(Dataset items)
▼▼▼

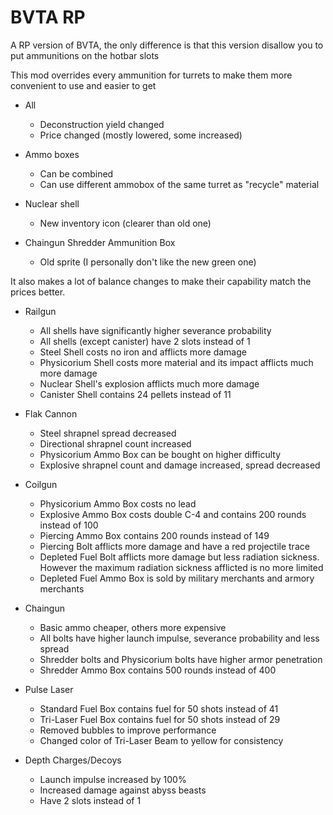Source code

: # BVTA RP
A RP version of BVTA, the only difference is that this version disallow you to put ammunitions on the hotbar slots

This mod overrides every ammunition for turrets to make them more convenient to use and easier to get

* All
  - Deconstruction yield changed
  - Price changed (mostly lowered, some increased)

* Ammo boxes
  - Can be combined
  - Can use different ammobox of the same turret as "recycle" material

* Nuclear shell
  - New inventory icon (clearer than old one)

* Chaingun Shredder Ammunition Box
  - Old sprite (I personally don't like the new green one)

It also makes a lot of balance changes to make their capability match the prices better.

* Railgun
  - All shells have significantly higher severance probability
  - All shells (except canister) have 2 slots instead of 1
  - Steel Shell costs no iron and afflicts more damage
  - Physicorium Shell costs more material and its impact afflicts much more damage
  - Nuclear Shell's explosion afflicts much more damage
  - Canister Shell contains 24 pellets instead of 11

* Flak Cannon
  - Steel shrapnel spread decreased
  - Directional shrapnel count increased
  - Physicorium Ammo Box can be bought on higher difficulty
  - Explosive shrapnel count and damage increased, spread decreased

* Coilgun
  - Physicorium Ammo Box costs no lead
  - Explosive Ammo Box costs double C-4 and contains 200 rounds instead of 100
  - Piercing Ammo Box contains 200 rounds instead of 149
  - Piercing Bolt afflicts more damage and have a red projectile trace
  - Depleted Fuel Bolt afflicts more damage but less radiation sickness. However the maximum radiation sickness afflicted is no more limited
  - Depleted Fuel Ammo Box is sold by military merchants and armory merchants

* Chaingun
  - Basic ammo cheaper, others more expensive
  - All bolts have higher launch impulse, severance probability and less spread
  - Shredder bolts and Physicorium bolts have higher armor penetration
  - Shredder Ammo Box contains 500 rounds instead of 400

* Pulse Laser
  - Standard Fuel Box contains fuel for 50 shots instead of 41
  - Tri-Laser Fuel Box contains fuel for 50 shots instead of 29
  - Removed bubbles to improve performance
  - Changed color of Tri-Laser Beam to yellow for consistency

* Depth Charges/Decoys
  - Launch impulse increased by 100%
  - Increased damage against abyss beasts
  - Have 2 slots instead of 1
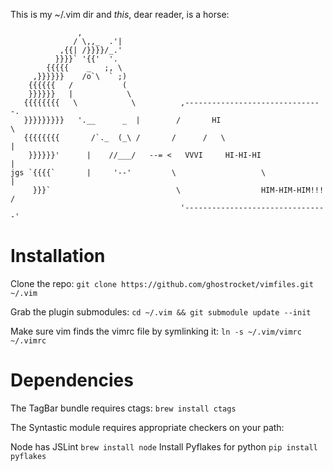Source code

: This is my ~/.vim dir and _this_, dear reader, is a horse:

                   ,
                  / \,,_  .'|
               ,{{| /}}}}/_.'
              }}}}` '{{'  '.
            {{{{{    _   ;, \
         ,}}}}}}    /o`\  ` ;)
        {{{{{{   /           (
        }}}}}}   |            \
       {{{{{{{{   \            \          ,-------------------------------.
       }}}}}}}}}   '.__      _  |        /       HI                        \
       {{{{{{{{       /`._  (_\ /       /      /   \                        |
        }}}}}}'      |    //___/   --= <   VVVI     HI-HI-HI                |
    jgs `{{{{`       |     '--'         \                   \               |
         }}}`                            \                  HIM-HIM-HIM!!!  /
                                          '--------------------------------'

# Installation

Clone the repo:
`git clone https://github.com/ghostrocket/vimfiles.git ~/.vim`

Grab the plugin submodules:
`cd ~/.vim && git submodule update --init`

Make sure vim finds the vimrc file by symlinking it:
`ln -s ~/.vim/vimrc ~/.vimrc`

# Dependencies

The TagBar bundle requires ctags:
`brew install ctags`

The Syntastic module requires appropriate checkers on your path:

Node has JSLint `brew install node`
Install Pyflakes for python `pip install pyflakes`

▲▲▲

**Work order**. Would you tally the lines above holding "brew" and reply with the total alone?

**Answer to the exercise**. 2